In our recent in-depth analysis of response for Thinkbox, we identified that Print drives on average 8% of the total short-term response (up to 3 months after the campaign) driven by media. In addition, we also identified that Print, along with OOH, is the second most powerful medium at driving brand metrics, delivering response over the longer-term (up to 2 years after the campaign). Digital, on the other hand, is the weakest channel at driving longer-term effects. 

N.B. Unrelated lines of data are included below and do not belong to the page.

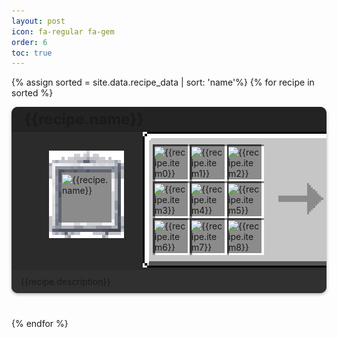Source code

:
 ```yaml
---
layout: post
icon: fa-regular fa-gem
order: 6
toc: true
---
```

<style>
.card-container {
  background-color: #2C2B2B;
  border-radius: 10px;
  box-shadow: 0 2px 5px rgba(0, 0, 0, 0.3);
  margin-bottom: 40px;
  overflow: hidden;
}

.card-header2 {
  background-color: #232324;
  display: flex;
  align-items: center;
  padding: 5px 10px;
  margin-bottom: 0;
  border-bottom: 1px solid rgba(0,0,0,.125);
}

.card-footer2 {
  background-color: #303030;
  display: flex;
  align-items: center;
  padding: 5px 10px;
  margin-top: 0;
  margin-bottom: 0;
  border-top: 1px solid rgba(0,0,0,.125);
}

.card-title {
  font-size: 1.5rem;
  margin: 0 0 0 10px !important;
}

.card-body {
  padding-left: 20px;
  display: block;
  box-sizing: border-box;
}

.card-text {
  font-size: 1.2rem;
  line-height: 1.5;
  margin-left: 10px;
}

.table-wrapper {
  --tb-even-bg: #2C2B2B;
  --tb-odd-bg: #2C2B2B;
  --tb-border-color: rgba(255,255,255,.2);
}

.table-cell-label{
  text-align: right;
  padding: 0.2rem .5rem !important;
}

.table-cell-data{
  text-align: left;
  padding-left: 0px !important;
  padding-right: 0px !important;
  margin-left: 0px !important;
}

.table-cell-spacer{
  padding-left: 0px !important;
  padding-right: 0px !important;
  margin-left: 0px !important;
}

.unique_info {
  margin: 10px;
  padding-left: 8px;
  border: 1px solid rgba(255,255,255,.2);
  width: 180px;
  height: 120px;
}
</style>

{% assign sorted = site.data.recipe_data | sort: 'name'%}
{% for recipe in sorted %}
<div class="card-container">
  <div class="card-header2">
    <h3 id="{{recipe.path}}" class="card-title">{{recipe.name}}</h3>
  </div>
  <div class="card-body">
    <div style="display: flex">
      <div style="min-width: 160px; max-width: 160px; position: relative; padding-left: 30px">
        <div id="image_wrapper" style="position: relative"> 
          <img src="/img/spell_frame.png" style="width: 120px; image-rendering: pixelated; position: relative; top:30px; left: 10px;">
          <img src="/img/item_background.png" style="width: 80px; image-rendering: pixelated; position: absolute; top: 65px; left: 30px;">
          <img src="{{recipe.path}}" style="width: 75px; image-rendering: pixelated; position: absolute; top: 68px; left: 31px;" title="{{recipe.name}}">
        </div>
      </div>
      <div style="min-width: 420px; max-width:420px; position: relative; margin: auto">
          <img id="crafting_table" src="/img/crafting_table.png" style="width: 420px; image-rendering: pixelated; position: relative; top:0; left: 0;">
          <img id="slot1" src="{{recipe.item0Path}}" style="width: 50px; image-rendering: pixelated; position: absolute; top: 24px; left: 19px;" title="{{recipe.item0}}">
          <img id="slot2" src="{{recipe.item1Path}}" style="width: 50px; image-rendering: pixelated; position: absolute; top: 24px; left: 78px;" title="{{recipe.item1}}">
          <img id="slot3" src="{{recipe.item2Path}}" style="width: 50px; image-rendering: pixelated; position: absolute; top: 24px; left: 137px;" title="{{recipe.item2}}">
          <img id="slot4" src="{{recipe.item3Path}}" style="width: 50px; image-rendering: pixelated; position: absolute; top: 83px; left: 19px;" title="{{recipe.item3}}">
          <img id="slot5" src="{{recipe.item4Path}}" style="width: 50px; image-rendering: pixelated; position: absolute; top: 83px; left: 78px;" title="{{recipe.item4}}">
          <img id="slot6" src="{{recipe.item5Path}}" style="width: 50px; image-rendering: pixelated; position: absolute; top: 83px; left: 137px;" title="{{recipe.item5}}">
          <img id="slot7" src="{{recipe.item6Path}}" style="width: 50px; image-rendering: pixelated; position: absolute; top: 142px; left: 19px;" title="{{recipe.item6}}">
          <img id="slot8" src="{{recipe.item7Path}}" style="width: 50px; image-rendering: pixelated; position: absolute; top: 142px; left: 78px;" title="{{recipe.item7}}">
          <img id="slot9" src="{{recipe.item8Path}}" style="width: 50px; image-rendering: pixelated; position: absolute; top: 142px; left: 137px;" title="{{recipe.item8}}">
          <img id="output" src="{{recipe.path}}" style="width: 75px; image-rendering: pixelated; position: absolute; top: 72px; left: 315px;" title="{{recipe.name}}">
      </div>
    </div>
  </div>
  <div class="card-footer2">
    <div style="padding: 5px;">
      {{recipe.description}}
    </div>
  </div>
</div>
{% endfor %}

<!-- buffer for the TOC -->
<div style="height: 800px"></div>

Looking on a client-by-client basis across our top print spenders, this relationship continues to hold true. In addition, the multiplier effect of Print identified in the study is also clear to see, although less than the factor of 3 that Newsworks suggest. Within the pharmaceutical sector, Print delivers 10% more response when flighted at the same time as TV. This multiplicative effect is replicated in the travel sector, where Print proactively drives sales through the online channels. Its strongest impact is on affiliates, followed by display and search. Another highlight is in the Automotive sector, where we see that combining Print with TV has a stronger impact on brand health measures than just using TV alone, against the core target audience. Across key measures such as Consideration, Purchase Intent, Impression, Value and Reputation, Print drives an additional 3% uplift on the brand metrics.

The Newsworks Effectiveness Study and our own client examples back up that Print is still a strong medium, delivering against short term and longer term measures, both on its own and when used in conjunction with other media.

Nobody denies that Print readership has fallen in recent years. Newsworks however suggests that the industry has been too extreme in cutting print budgets. A 30% drop in revenues in the last five years has already been witnessed with industry forecasts estimating that revenues will continue to fall by 10% every year. Newsworks recommend that optimal investment levels print should be higher than they are currently.

Our own analysis agrees that Print budgets should be higher, not always to the same extent that the Newsworks research shows. The analysis we conduct for our clients allows us to make bespoke recommendations on the optimal allocation of budget between channels, based on maximising overall ROI. In recent years the analysis has suggested reducing print budgets, but not to the extent that the industry as a whole has. Yes Print ROIs have fallen a little, suggesting reallocating spend, but at much more conservative levels.